*** Opening Data for this exercise ***

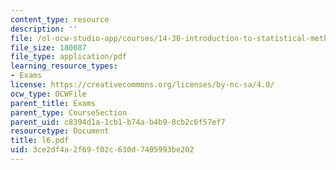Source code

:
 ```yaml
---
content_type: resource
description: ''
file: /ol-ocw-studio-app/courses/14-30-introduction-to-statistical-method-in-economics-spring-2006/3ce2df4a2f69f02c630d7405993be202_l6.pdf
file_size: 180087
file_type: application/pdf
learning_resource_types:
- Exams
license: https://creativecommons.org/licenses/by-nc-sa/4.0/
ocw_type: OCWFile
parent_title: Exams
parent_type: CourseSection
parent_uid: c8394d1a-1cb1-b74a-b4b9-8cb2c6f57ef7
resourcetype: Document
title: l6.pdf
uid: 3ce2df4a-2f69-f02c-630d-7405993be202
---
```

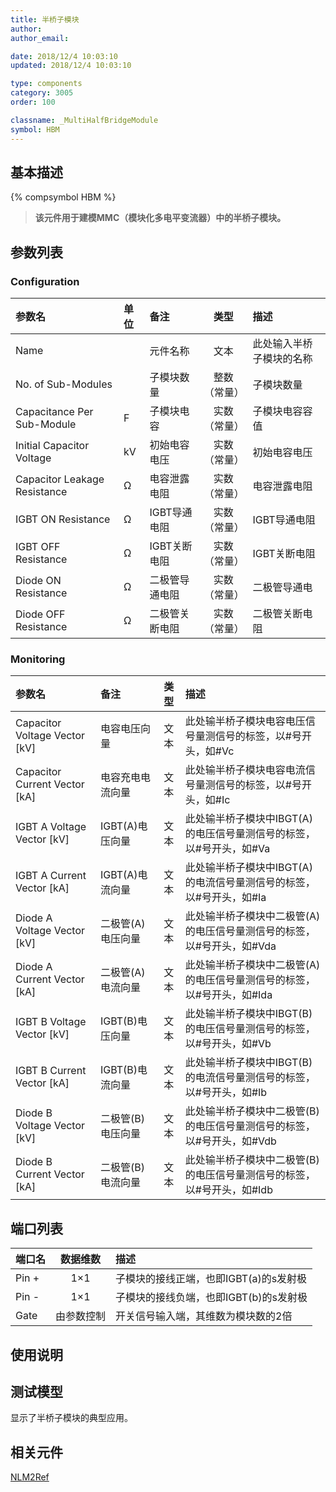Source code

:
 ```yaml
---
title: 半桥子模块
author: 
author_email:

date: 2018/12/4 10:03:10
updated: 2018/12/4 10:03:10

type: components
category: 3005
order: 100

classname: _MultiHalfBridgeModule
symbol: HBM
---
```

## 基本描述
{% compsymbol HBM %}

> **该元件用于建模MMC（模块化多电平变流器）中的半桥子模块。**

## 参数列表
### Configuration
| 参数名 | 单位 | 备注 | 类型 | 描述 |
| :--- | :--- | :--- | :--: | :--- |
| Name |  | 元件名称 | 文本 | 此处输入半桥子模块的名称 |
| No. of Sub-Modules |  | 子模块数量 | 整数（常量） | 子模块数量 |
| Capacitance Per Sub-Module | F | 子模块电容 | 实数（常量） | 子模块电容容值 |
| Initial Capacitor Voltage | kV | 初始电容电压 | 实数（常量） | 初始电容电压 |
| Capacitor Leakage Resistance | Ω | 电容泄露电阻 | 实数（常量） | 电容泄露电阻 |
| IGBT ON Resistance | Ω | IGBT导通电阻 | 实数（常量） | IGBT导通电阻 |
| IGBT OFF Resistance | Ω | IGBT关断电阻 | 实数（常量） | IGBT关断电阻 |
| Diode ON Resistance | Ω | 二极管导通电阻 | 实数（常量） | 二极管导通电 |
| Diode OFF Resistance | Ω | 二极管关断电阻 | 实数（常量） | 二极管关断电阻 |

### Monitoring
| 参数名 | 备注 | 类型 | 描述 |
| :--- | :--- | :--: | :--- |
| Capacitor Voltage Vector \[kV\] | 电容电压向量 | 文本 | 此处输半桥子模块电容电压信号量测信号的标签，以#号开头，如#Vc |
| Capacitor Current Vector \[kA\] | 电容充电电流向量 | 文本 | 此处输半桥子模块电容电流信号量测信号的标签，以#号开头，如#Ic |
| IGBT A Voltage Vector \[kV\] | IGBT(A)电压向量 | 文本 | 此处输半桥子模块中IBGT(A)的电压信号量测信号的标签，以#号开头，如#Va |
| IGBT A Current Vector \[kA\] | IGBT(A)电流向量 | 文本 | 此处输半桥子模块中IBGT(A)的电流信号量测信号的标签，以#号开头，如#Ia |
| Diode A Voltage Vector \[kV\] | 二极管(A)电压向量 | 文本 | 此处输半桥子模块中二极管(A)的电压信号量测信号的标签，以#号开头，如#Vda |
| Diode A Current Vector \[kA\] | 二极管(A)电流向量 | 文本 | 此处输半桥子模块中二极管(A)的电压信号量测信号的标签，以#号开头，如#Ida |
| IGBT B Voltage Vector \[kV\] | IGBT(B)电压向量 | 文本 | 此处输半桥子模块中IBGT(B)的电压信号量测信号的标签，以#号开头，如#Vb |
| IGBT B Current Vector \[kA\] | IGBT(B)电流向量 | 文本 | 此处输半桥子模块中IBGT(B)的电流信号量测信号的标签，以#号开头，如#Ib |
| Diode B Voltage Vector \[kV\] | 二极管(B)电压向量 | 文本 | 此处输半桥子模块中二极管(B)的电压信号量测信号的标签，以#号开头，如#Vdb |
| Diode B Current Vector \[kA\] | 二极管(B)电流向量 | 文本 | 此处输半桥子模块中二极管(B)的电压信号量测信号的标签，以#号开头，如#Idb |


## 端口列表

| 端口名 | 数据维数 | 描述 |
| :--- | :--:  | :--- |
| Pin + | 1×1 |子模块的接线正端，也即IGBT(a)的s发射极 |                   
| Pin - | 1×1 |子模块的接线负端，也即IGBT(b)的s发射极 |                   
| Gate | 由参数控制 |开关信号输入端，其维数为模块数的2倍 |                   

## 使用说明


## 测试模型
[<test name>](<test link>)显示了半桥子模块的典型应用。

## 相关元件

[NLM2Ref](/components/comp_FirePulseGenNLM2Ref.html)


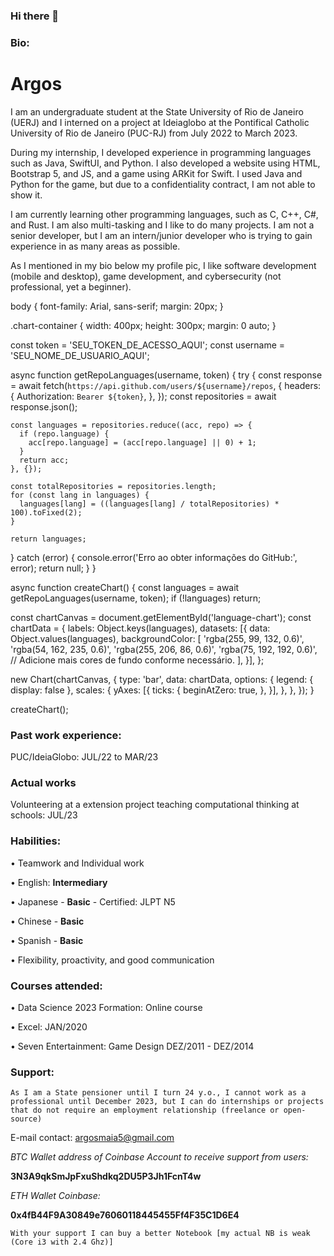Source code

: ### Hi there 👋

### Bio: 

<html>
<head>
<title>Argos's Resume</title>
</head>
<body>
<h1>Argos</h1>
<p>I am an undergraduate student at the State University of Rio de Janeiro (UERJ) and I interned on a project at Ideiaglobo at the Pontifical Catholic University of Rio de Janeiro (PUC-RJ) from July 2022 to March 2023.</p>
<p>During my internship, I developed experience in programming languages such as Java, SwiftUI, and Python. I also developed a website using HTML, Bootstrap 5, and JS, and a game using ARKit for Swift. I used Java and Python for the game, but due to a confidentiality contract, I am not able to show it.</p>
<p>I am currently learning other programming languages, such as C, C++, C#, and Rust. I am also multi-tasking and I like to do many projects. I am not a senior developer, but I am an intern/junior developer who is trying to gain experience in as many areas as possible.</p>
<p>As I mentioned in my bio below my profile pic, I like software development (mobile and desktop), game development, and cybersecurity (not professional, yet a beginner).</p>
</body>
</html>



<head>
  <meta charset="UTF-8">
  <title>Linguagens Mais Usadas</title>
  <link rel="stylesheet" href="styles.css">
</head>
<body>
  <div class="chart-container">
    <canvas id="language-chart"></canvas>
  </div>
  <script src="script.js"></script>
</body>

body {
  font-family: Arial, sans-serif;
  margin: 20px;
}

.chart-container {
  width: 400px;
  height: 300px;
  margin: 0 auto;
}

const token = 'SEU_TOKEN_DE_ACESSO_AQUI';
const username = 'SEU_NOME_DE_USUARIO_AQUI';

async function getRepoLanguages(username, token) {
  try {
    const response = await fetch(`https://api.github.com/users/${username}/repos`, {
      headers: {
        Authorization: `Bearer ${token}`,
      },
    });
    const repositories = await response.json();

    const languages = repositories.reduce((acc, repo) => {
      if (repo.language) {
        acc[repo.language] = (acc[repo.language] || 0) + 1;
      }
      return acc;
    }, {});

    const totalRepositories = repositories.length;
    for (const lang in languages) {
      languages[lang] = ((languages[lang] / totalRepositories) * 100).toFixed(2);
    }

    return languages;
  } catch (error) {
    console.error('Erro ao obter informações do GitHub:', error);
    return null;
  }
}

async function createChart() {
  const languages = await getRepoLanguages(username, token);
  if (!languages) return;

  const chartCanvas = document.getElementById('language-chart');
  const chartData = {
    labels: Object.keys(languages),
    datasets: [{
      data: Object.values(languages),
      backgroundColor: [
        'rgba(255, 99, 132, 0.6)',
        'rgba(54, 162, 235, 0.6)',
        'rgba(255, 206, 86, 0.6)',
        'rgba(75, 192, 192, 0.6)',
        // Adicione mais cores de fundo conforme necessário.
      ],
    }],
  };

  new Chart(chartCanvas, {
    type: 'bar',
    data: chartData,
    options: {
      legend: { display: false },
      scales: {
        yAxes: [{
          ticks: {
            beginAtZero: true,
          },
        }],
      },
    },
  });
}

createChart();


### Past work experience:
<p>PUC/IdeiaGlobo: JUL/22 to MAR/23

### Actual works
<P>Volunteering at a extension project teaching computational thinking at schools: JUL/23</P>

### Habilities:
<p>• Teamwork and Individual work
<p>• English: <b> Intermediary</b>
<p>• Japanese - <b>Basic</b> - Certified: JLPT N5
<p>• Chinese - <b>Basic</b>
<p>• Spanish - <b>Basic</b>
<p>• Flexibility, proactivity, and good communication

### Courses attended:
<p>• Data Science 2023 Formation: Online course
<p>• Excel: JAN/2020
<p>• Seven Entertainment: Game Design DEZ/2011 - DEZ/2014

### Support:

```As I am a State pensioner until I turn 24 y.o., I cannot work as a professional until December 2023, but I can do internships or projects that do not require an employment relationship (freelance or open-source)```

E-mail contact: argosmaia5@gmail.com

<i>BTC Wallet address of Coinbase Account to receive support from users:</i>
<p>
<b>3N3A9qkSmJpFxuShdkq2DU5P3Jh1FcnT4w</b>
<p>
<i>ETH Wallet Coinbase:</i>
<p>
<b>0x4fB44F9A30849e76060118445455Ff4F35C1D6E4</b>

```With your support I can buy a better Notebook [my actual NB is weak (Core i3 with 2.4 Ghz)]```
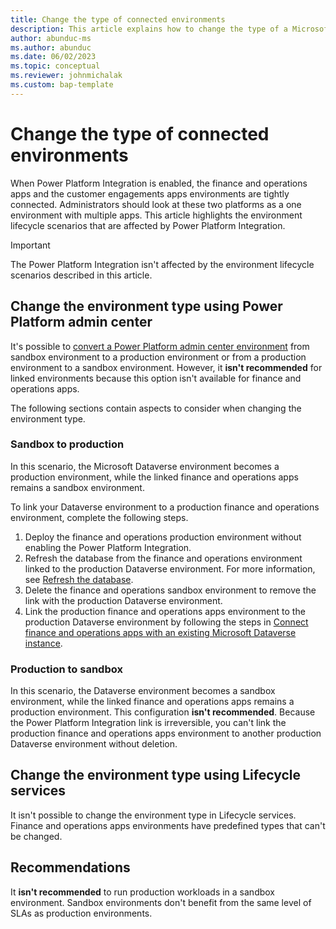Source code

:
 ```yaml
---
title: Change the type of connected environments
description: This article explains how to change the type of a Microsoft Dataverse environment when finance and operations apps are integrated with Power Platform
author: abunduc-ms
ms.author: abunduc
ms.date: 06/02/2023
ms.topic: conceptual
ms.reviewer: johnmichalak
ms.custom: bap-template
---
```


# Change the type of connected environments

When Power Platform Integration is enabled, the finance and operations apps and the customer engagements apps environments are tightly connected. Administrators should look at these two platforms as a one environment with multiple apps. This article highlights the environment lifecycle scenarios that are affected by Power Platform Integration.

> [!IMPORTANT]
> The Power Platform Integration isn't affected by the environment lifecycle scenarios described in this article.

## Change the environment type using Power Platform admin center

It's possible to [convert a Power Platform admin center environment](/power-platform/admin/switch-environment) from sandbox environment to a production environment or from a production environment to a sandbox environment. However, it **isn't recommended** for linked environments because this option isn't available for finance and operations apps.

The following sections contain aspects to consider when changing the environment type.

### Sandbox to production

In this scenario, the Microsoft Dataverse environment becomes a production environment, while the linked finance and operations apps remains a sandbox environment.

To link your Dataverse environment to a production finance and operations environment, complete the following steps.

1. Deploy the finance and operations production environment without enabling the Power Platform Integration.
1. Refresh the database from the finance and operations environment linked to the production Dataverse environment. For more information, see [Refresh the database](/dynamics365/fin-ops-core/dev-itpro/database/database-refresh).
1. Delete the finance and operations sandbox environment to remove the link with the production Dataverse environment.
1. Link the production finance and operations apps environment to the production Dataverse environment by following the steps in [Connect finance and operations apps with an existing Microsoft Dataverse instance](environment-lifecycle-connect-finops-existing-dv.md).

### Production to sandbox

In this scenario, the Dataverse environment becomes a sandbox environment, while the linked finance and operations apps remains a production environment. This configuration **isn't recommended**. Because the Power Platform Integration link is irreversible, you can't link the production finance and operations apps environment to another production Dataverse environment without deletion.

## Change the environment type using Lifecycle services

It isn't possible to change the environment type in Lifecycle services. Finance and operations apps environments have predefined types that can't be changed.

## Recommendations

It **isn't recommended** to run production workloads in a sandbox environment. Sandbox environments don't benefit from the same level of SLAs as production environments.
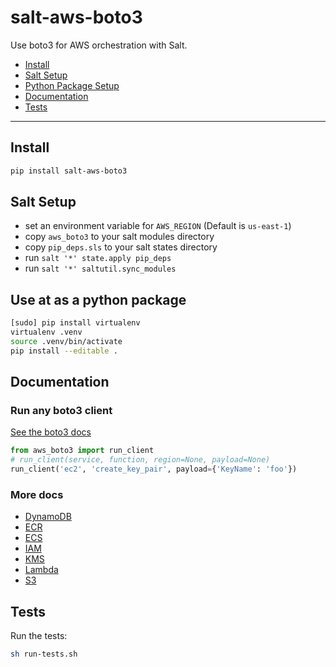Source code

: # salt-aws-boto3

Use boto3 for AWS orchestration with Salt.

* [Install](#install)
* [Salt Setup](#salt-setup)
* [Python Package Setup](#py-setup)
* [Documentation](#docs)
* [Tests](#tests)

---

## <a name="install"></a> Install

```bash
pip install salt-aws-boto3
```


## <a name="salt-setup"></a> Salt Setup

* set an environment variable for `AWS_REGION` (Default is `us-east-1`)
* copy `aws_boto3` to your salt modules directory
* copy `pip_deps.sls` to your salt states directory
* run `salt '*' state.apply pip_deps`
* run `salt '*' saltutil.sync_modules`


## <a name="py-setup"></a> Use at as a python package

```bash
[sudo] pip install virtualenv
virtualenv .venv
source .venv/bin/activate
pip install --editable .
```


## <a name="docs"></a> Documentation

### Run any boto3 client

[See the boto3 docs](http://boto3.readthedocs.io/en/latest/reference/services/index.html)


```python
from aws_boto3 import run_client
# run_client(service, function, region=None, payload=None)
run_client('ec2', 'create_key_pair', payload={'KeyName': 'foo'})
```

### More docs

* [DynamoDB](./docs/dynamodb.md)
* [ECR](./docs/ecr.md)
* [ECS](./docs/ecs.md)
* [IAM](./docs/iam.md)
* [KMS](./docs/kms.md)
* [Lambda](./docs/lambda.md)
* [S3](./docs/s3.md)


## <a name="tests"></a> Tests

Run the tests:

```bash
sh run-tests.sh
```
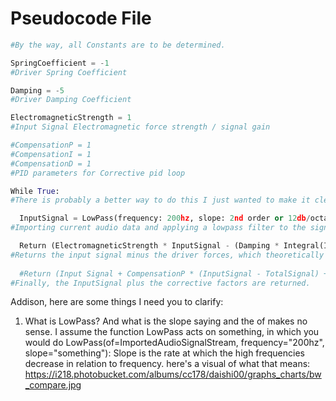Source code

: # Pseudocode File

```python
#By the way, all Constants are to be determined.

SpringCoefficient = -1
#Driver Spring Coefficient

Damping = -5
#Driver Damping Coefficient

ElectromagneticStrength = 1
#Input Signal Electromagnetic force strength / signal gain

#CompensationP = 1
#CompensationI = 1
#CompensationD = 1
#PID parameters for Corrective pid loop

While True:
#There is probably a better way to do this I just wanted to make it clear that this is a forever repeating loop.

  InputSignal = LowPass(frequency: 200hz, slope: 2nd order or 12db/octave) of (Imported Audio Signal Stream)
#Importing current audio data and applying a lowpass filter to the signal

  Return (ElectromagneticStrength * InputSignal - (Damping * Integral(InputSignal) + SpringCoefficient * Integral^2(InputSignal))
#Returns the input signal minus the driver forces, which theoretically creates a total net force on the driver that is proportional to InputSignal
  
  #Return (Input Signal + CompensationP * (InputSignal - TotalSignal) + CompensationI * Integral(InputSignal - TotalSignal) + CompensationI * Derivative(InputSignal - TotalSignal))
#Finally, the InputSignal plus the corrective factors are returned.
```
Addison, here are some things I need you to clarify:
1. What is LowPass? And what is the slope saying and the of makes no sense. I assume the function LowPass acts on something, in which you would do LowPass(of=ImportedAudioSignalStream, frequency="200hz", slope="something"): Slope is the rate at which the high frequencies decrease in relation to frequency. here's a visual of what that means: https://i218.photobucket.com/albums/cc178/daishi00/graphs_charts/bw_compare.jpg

*** Closing Data for this exercise ***

Work item >> Filter the entries above down to the lines that hold the word "username", and copy those lines.

Solution to the exercise >>
const username = 'SEU_NOME_DE_USUARIO_AQUI';
async function getRepoLanguages(username, token) {
    const response = await fetch(`https://api.github.com/users/${username}/repos`, {
  const languages = await getRepoLanguages(username, token);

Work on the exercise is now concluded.